— Problem details —
Reproduce each record below exactly as written.

— Record excerpts —

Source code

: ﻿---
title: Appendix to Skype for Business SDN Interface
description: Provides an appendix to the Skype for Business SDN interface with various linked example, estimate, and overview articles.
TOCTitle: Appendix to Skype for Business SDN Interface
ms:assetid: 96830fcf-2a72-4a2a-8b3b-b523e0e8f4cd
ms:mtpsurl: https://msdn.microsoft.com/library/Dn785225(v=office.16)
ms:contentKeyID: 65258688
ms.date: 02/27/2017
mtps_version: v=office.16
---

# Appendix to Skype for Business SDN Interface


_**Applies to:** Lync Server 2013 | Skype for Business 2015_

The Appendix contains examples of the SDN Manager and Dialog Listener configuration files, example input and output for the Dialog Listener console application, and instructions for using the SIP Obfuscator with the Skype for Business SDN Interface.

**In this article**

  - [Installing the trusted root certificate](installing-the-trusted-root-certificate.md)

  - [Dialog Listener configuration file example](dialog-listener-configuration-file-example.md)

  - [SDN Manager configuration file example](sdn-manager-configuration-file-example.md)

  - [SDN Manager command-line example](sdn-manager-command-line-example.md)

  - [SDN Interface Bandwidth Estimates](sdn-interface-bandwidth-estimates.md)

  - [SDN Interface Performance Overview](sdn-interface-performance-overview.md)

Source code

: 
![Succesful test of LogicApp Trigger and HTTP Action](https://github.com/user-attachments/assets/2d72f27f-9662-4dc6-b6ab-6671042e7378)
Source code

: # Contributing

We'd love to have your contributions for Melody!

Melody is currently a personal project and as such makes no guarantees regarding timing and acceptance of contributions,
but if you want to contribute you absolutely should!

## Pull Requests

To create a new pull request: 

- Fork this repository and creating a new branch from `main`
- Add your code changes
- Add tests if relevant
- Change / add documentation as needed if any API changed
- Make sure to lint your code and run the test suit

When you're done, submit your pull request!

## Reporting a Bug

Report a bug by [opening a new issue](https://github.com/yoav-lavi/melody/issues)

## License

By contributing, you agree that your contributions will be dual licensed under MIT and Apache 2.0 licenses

— Solution to the problem —
Source code

: ﻿---
title: Appendix to Skype for Business SDN Interface
description: Provides an appendix to the Skype for Business SDN interface with various linked example, estimate, and overview articles.
TOCTitle: Appendix to Skype for Business SDN Interface
ms:assetid: 96830fcf-2a72-4a2a-8b3b-b523e0e8f4cd
ms:mtpsurl: https://msdn.microsoft.com/library/Dn785225(v=office.16)
ms:contentKeyID: 65258688
ms.date: 02/27/2017
mtps_version: v=office.16
---

# Appendix to Skype for Business SDN Interface


_**Applies to:** Lync Server 2013 | Skype for Business 2015_

The Appendix contains examples of the SDN Manager and Dialog Listener configuration files, example input and output for the Dialog Listener console application, and instructions for using the SIP Obfuscator with the Skype for Business SDN Interface.

**In this article**

  - [Installing the trusted root certificate](installing-the-trusted-root-certificate.md)

  - [Dialog Listener configuration file example](dialog-listener-configuration-file-example.md)

  - [SDN Manager configuration file example](sdn-manager-configuration-file-example.md)

  - [SDN Manager command-line example](sdn-manager-command-line-example.md)

  - [SDN Interface Bandwidth Estimates](sdn-interface-bandwidth-estimates.md)

  - [SDN Interface Performance Overview](sdn-interface-performance-overview.md)

Source code

: 
![Succesful test of LogicApp Trigger and HTTP Action](https://github.com/user-attachments/assets/2d72f27f-9662-4dc6-b6ab-6671042e7378)
Source code

: # Contributing

We'd love to have your contributions for Melody!

Melody is currently a personal project and as such makes no guarantees regarding timing and acceptance of contributions,
but if you want to contribute you absolutely should!

## Pull Requests

To create a new pull request: 

- Fork this repository and creating a new branch from `main`
- Add your code changes
- Add tests if relevant
- Change / add documentation as needed if any API changed
- Make sure to lint your code and run the test suit

When you're done, submit your pull request!

## Reporting a Bug

Report a bug by [opening a new issue](https://github.com/yoav-lavi/melody/issues)

## License

By contributing, you agree that your contributions will be dual licensed under MIT and Apache 2.0 licenses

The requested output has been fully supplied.